Volkswirtschaftlich sind drei Prozent oder mehr flächendeckende Erhöhung bei sinkender Inflation und schwacher Auftragslage nicht berechtigt. Aber es gibt ein zweites Verhandlungsthema, das sich mit dem ersten verknüpfen lässt: die Arbeitszeitflexibilisierung.

Unveinbare Positionen

Hier stehen sich eigentlich zwei unvereinbare Positionen gegenüber:

Die Arbeitgeber wollen, dass dass bereits 1997 eingeführte Arbeitszeitkonto erweitert wird, sodass Arbeiter manchmal mehr und manchmal weniger arbeiten – und dadurch Überstundenzuschläge entfallen. Das soll anders als heute über mehrere Jahre gelten.

Die Gewerkschaft sagt, sie ist bereit nur dann über Arbeitszeitflexibilisierung zu reden, wenn es dadurch zu keinerlei Einbußen beim Einkommen kommt.

Beides geht nicht. Wenn die gleiche Zahl an Überstunden durch mehr Freizeit abgegolten wird, dann muss am Ende weniger Geld herausschauen.

Gewerkschaft gegen Zwangsurlaube

Was die Gewerkschaft aber zu Recht ablehnt, ist eine Regelung, in der Arbeiter dann zuhause bleiben, also in eine Art Zwangsurlaub gehen, wenn es dem Unternehmen gerade passt, weil es weniger Aufträge gibt.

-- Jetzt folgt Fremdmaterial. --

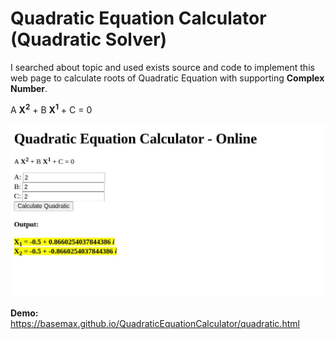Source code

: # Quadratic Equation Calculator (Quadratic Solver)

I searched about topic and used exists source and code to implement this web page to calculate roots of Quadratic Equation with supporting **Complex Number**.

<p>
    A <b>X<sup>2</sup></b>
    +
    B <b>X<sup>1</sup></b>
    +
    C
    =
    0
</p>

[![Quadratic Equation Calculator](demo.jpg)](https://basemax.github.io/QuadraticEquationCalculator/quadratic.html)

**Demo:** https://basemax.github.io/QuadraticEquationCalculator/quadratic.html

Aber zwischen den Positionen ist Raum für Kompromisse. Im Rahmen eines Arbeitszeitkontos könnten etwa die Überstundenzuschläge reduziert, aber nicht völlig abgeschafft werden. Um wie viel, das ist Verhandlungssache.

Aus betriebswirtschaftlicher Sicht wären möglichst niedrige Zuschläge von Vorteil. Denn das erleichtert es dem Unternehmen, in einer Hochkonjunktur zusätzliche Aufträge anzunehmen. Wenn dadurch der Umsatz und der Gewinn steigen, bleibt auch mehr für die Arbeitnehmer. Das ist die Win-Win-Situation, die Verfechter der Arbeitszeitflexibilisierung versprechen.

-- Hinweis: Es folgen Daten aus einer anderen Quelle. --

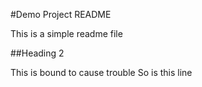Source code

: #Demo Project README

This is a simple readme file

##Heading 2

This is bound to cause trouble
So is this line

Aber tritt das nicht ein und bleibt am Ende nur weniger Geld im Börsel, dann ist das schlecht für die Arbeiter – besonders für jene, die Familie, Kredite und andere finanzielle Belastungen haben – und schadet auch der Kaufkraft.

Eine drei vor dem Komma

Das ließe sich wiederum durch einen etwas höheren Tarifabschluss ausgleichen – etwa einen, der ein drei vor dem Komma hat. Eine solche Kombination würde zwar schwächere Betriebe mehr belasten, die kaum Überstunden machen, den Stärkeren aber entgegenkommen – eine Verteilung, die am Ende volkswirtschaftlich gar nicht schlecht wäre. Denn nur die starken Betriebe werden in Zukunft neue Arbeitsplätze schaffen.

Insgesamt wäre es wichtig, dass es nach Jahren des vergeblichen Verhandelns heuer endlich den Einstieg in eine tiefgreifende Flexibilisierung gibt. Dieser kann vorerst noch verhalten ausfallen, als eine Art Testlauf.

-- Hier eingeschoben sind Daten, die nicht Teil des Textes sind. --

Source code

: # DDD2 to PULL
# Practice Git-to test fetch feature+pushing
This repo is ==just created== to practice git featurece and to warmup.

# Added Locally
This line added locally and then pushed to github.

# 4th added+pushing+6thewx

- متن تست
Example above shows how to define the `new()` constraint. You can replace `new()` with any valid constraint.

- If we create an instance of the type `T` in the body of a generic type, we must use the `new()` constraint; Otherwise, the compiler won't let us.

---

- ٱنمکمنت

In den folgenden Jahren müssten dann unabhängige Experten die Auswirkungen sowohl auf die Gewinne der Betriebe und die Einkommen der Arbeiter messen. Dann wüssten wir, was die Flexibilisierung wirklich bringt, und diese Erkenntnisse können in zukünftige Tarifverhandlungen mit einfließen.

Aber noch ein Jahr, in dem das Thema Arbeitszeit nur in Form ideologischer Schablonen diskutiert wird, sollten sich beide Seiten ersparen.